YOUR TASK: Among the entries, find the lines with the string "meaning" and report them.

ENTRIES PROVIDED:
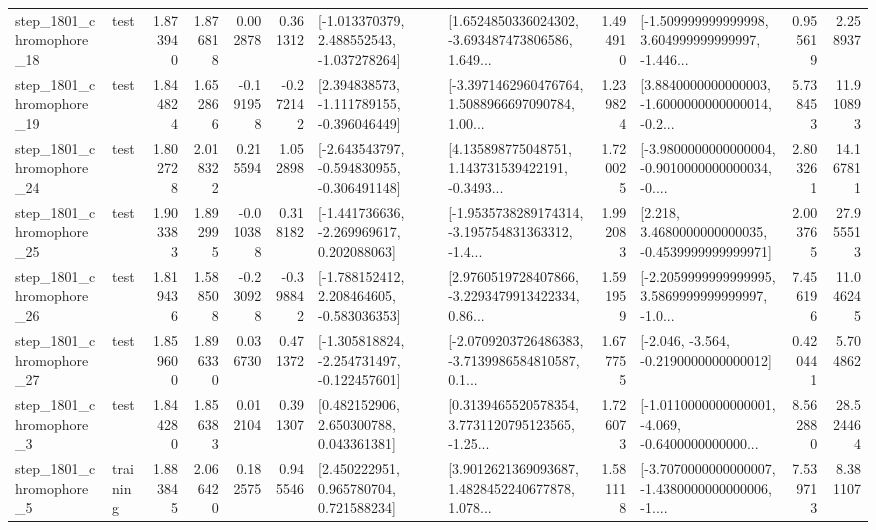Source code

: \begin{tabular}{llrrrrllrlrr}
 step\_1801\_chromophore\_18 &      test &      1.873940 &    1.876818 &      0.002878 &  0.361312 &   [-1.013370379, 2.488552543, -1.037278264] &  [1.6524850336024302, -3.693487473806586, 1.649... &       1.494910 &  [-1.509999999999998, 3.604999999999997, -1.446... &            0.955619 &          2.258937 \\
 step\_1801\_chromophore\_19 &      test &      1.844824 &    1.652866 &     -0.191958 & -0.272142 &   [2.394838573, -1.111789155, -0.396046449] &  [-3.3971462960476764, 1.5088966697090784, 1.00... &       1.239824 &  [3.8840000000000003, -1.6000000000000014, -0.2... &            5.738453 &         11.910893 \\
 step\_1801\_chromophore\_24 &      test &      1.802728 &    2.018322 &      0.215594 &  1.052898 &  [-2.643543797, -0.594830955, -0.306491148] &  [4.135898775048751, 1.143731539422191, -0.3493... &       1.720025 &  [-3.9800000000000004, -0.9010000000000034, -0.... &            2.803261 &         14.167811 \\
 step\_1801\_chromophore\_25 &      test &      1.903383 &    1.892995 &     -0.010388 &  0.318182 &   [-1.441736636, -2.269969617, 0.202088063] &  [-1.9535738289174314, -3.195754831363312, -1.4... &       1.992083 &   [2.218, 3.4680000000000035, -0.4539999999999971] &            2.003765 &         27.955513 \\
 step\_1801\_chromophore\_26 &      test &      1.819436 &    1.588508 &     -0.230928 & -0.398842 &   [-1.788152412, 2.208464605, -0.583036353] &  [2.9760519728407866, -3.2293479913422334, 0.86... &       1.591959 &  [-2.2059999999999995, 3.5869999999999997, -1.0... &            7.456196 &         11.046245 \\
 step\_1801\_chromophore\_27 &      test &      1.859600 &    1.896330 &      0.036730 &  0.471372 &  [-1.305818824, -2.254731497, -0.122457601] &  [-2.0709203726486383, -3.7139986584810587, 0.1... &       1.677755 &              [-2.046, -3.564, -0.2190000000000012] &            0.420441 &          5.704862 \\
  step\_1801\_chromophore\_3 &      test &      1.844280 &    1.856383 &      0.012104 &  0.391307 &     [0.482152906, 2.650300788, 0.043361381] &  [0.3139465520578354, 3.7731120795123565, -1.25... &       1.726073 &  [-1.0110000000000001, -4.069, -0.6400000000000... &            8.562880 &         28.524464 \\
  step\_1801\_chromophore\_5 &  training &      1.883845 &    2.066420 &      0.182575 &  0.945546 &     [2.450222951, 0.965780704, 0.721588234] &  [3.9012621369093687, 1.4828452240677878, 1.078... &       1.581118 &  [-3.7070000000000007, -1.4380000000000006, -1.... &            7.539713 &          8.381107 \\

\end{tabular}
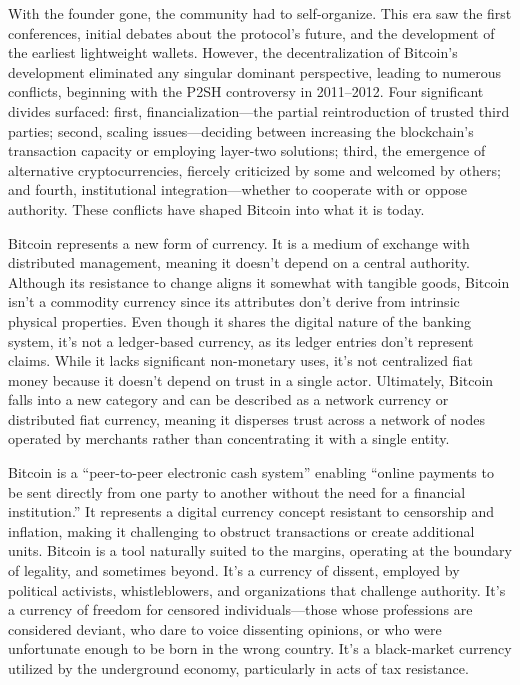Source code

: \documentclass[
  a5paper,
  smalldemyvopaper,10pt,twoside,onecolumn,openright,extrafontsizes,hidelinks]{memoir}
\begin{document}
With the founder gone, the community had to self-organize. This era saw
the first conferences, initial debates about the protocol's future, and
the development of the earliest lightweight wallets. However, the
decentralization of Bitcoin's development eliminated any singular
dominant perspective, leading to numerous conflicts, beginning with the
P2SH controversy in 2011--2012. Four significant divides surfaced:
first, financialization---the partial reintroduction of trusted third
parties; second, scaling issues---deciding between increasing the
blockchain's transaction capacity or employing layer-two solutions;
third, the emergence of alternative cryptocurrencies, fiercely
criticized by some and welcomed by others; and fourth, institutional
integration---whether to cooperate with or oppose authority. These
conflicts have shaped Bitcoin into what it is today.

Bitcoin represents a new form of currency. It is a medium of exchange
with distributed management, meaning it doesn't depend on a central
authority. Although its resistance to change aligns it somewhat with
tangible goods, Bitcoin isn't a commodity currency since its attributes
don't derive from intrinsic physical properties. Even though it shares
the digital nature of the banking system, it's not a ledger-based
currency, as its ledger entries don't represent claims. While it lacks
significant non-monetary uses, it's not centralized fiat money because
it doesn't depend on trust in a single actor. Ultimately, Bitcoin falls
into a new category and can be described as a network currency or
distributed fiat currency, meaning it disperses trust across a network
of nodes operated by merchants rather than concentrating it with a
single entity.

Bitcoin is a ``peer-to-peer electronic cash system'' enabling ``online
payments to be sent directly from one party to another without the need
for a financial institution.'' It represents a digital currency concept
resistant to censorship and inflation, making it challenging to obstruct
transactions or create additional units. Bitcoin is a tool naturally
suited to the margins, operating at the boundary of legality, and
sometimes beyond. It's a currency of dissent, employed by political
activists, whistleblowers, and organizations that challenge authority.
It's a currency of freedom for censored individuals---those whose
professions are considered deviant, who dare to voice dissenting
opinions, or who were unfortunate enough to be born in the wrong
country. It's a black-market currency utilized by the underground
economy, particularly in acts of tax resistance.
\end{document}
--
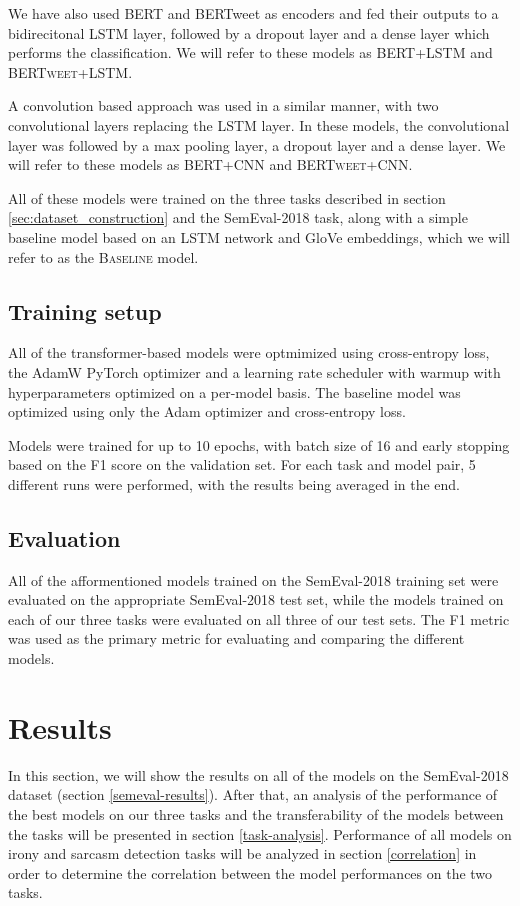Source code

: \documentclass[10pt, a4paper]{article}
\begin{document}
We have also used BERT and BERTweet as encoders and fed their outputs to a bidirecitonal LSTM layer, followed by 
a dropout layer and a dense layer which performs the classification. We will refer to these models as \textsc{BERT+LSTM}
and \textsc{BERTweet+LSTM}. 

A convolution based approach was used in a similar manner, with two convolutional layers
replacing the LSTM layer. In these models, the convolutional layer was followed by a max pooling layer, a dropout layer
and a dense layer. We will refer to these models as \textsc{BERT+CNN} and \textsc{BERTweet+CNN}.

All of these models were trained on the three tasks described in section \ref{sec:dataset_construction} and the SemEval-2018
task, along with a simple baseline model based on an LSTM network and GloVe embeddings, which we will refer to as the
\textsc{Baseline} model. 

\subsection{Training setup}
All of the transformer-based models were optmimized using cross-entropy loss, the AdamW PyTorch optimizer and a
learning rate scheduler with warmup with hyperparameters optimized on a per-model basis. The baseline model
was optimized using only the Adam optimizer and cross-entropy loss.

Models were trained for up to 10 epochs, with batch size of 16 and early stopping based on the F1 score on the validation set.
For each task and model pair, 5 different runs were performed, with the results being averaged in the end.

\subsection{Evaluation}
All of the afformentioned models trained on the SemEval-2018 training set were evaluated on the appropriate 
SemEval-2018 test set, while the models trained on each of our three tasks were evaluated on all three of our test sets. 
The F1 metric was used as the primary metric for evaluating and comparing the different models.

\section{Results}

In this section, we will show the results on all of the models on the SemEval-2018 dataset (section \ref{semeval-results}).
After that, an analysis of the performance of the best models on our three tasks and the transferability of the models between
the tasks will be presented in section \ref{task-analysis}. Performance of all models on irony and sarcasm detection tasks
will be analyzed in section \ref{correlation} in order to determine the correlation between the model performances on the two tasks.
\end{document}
==
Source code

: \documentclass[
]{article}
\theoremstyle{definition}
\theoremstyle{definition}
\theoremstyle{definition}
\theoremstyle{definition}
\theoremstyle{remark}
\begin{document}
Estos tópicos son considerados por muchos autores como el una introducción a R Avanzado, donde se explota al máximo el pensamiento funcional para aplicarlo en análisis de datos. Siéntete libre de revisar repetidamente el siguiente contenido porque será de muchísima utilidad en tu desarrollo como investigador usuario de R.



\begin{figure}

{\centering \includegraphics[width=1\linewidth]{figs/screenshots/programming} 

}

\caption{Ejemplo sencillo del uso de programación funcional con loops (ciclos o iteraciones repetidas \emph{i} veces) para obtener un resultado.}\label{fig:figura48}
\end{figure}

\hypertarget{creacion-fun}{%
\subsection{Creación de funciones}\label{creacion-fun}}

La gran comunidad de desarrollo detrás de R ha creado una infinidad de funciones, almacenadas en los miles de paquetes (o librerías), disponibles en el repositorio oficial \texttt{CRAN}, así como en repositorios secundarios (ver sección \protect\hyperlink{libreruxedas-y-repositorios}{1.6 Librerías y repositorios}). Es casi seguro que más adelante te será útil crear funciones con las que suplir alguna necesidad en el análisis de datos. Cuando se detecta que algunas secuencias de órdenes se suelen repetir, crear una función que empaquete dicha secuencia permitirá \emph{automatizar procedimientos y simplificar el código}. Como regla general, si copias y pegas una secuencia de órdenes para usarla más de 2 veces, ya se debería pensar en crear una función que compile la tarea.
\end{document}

ANSWER FOR THE TASK:
with distributed management, meaning it doesn't depend on a central
distributed fiat currency, meaning it disperses trust across a network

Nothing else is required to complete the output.